BMC Gastroenterol. 2025 Aug 25;25(1):617. doi: 10.1186/s12876-025-04170-w.
ABSTRACT
BACKGROUND: The newly proposed metabolic-associated fatty liver disease (MAFLD) definition better reflects the metabolic pathogenesis shared with non-alcoholic fatty liver disease (NAFLD), though with incomplete diagnostic overlap; this study systematically compares their prevalence and risk profiles in U.S. adolescents to inform optimal clinical management strategies.

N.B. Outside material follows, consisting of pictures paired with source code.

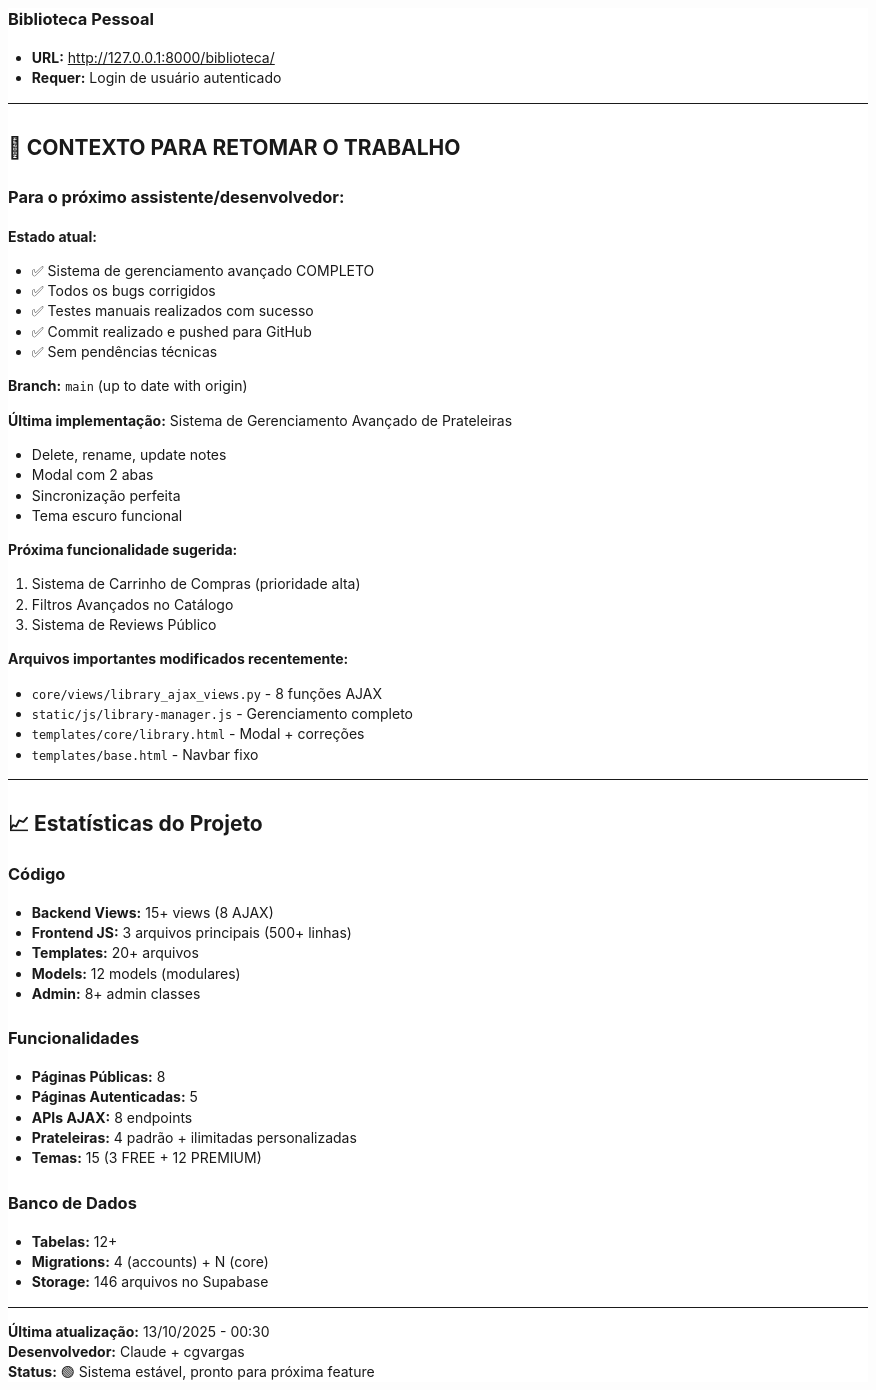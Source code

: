 ### Biblioteca Pessoal
- **URL:** http://127.0.0.1:8000/biblioteca/
- **Requer:** Login de usuário autenticado

---

## 📝 CONTEXTO PARA RETOMAR O TRABALHO

### **Para o próximo assistente/desenvolvedor:**

**Estado atual:**
- ✅ Sistema de gerenciamento avançado COMPLETO
- ✅ Todos os bugs corrigidos
- ✅ Testes manuais realizados com sucesso
- ✅ Commit realizado e pushed para GitHub
- ✅ Sem pendências técnicas

**Branch:** `main` (up to date with origin)

**Última implementação:** Sistema de Gerenciamento Avançado de Prateleiras
- Delete, rename, update notes
- Modal com 2 abas
- Sincronização perfeita
- Tema escuro funcional

**Próxima funcionalidade sugerida:**
1. Sistema de Carrinho de Compras (prioridade alta)
2. Filtros Avançados no Catálogo
3. Sistema de Reviews Público

**Arquivos importantes modificados recentemente:**
- `core/views/library_ajax_views.py` - 8 funções AJAX
- `static/js/library-manager.js` - Gerenciamento completo
- `templates/core/library.html` - Modal + correções
- `templates/base.html` - Navbar fixo

---

## 📈 Estatísticas do Projeto

### Código
- **Backend Views:** 15+ views (8 AJAX)
- **Frontend JS:** 3 arquivos principais (500+ linhas)
- **Templates:** 20+ arquivos
- **Models:** 12 models (modulares)
- **Admin:** 8+ admin classes

### Funcionalidades
- **Páginas Públicas:** 8
- **Páginas Autenticadas:** 5
- **APIs AJAX:** 8 endpoints
- **Prateleiras:** 4 padrão + ilimitadas personalizadas
- **Temas:** 15 (3 FREE + 12 PREMIUM)

### Banco de Dados
- **Tabelas:** 12+
- **Migrations:** 4 (accounts) + N (core)
- **Storage:** 146 arquivos no Supabase

---

**Última atualização:** 13/10/2025 - 00:30  
**Desenvolvedor:** Claude + cgvargas  
**Status:** 🟢 Sistema estável, pronto para próxima feature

METHODS: This cross-sectional study analyzed participants with complete survey data from the 2017-2020 cycle of the National Health and Nutrition Examination Survey (NHANES), identifying and comparing 532 MAFLD cases and 527 NAFLD cases through comprehensive prevalence assessment, detailed clinical characterization, regression for variable selection, and multivariate logistic regression analysis of independent risk factor associations.

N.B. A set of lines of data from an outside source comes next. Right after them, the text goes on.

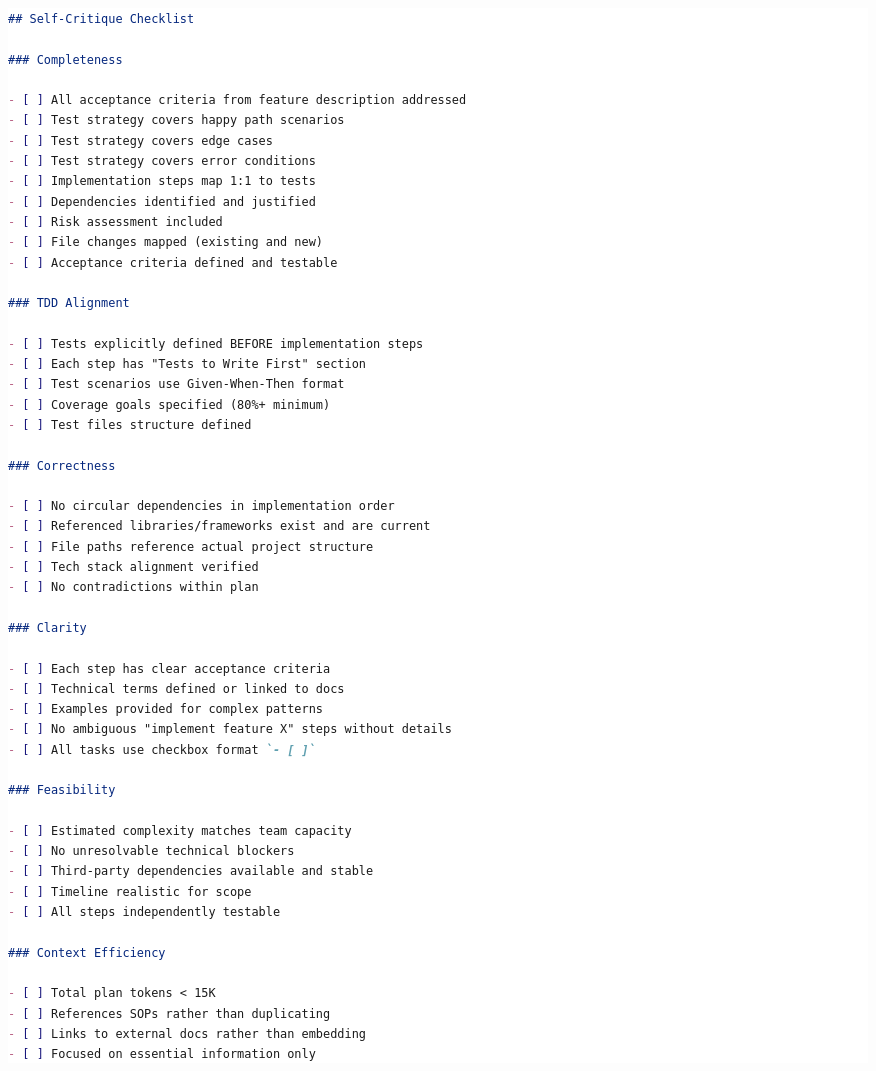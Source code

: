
 ```markdown
## Self-Critique Checklist

### Completeness

- [ ] All acceptance criteria from feature description addressed
- [ ] Test strategy covers happy path scenarios
- [ ] Test strategy covers edge cases
- [ ] Test strategy covers error conditions
- [ ] Implementation steps map 1:1 to tests
- [ ] Dependencies identified and justified
- [ ] Risk assessment included
- [ ] File changes mapped (existing and new)
- [ ] Acceptance criteria defined and testable

### TDD Alignment

- [ ] Tests explicitly defined BEFORE implementation steps
- [ ] Each step has "Tests to Write First" section
- [ ] Test scenarios use Given-When-Then format
- [ ] Coverage goals specified (80%+ minimum)
- [ ] Test files structure defined

### Correctness

- [ ] No circular dependencies in implementation order
- [ ] Referenced libraries/frameworks exist and are current
- [ ] File paths reference actual project structure
- [ ] Tech stack alignment verified
- [ ] No contradictions within plan

### Clarity

- [ ] Each step has clear acceptance criteria
- [ ] Technical terms defined or linked to docs
- [ ] Examples provided for complex patterns
- [ ] No ambiguous "implement feature X" steps without details
- [ ] All tasks use checkbox format `- [ ]`

### Feasibility

- [ ] Estimated complexity matches team capacity
- [ ] No unresolvable technical blockers
- [ ] Third-party dependencies available and stable
- [ ] Timeline realistic for scope
- [ ] All steps independently testable

### Context Efficiency

- [ ] Total plan tokens < 15K
- [ ] References SOPs rather than duplicating
- [ ] Links to external docs rather than embedding
- [ ] Focused on essential information only
```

RESULTS: MAFLD prevalence was 22.8% (95%CI:18.8-26.8) vs. NAFLD’s 25.8% (21.5-30.0). MAFLD cases demonstrated significantly greater metabolic severity, evidenced by elevated BMI (31.49 ± 6.63 vs 21.70 ± 4.18 kg/m2), worsened insulin resistance (HOMA-IR 5.44 ± 3.59 vs 2.48 ± 1.44), and more pronounced hepatic injury markers (ALT 21.85 ± 13.04 vs 14.36 ± 7.40 U/L; all p < 0.001). MAFLD and NAFLD prevalence showed strong ethnic disparities, peaking in Mexican Americans (40.6% vs 42.9%) and obese females (79.0% vs 78.1%). LASSO regression selection identified obesity as the primary shared risk factor (MAFLD coefficient = 1.203; NAFLD = 0.844), while revealing MAFLD’s more complex metabolic signature through retention of additional variables (8 vs 6 in NAFLD model). Waist circumference showed consistent associations across both classifications (MAFLD OR = 1.10, 95%CI:1.02-1.19; NAFLD OR = 1.09, 95%CI:1.03-1.15), though triglyceride levels only approached significance in NAFLD (OR = 1.60, 95%CI:0.93-2.75, p = 0.086). Multivariate logistic regression analyses confirmed stronger metabolic abnormalities associations in MAFLD (OR = 3.46, 95%CI:1.41-8.53, p = 0.011) versus NAFLD (OR = 1.45, 95%CI:0.63-3.32, p = 0.364), with similar patterns for obesity (MAFLD OR = 5.71, 95%CI:1.08-30.35; NAFLD OR = 2.24, 95%CI:0.62-8.13).
CONCLUSION: This study demonstrates that while MAFLD and NAFLD share obesity as a core risk factor, MAFLD more specifically identifies adolescents with severe metabolic dysfunction and provides superior risk stratification. The stronger metabolic dysfunction associations and greater model complexity support MAFLD’s clinical utility for early intervention in high-risk youth populations.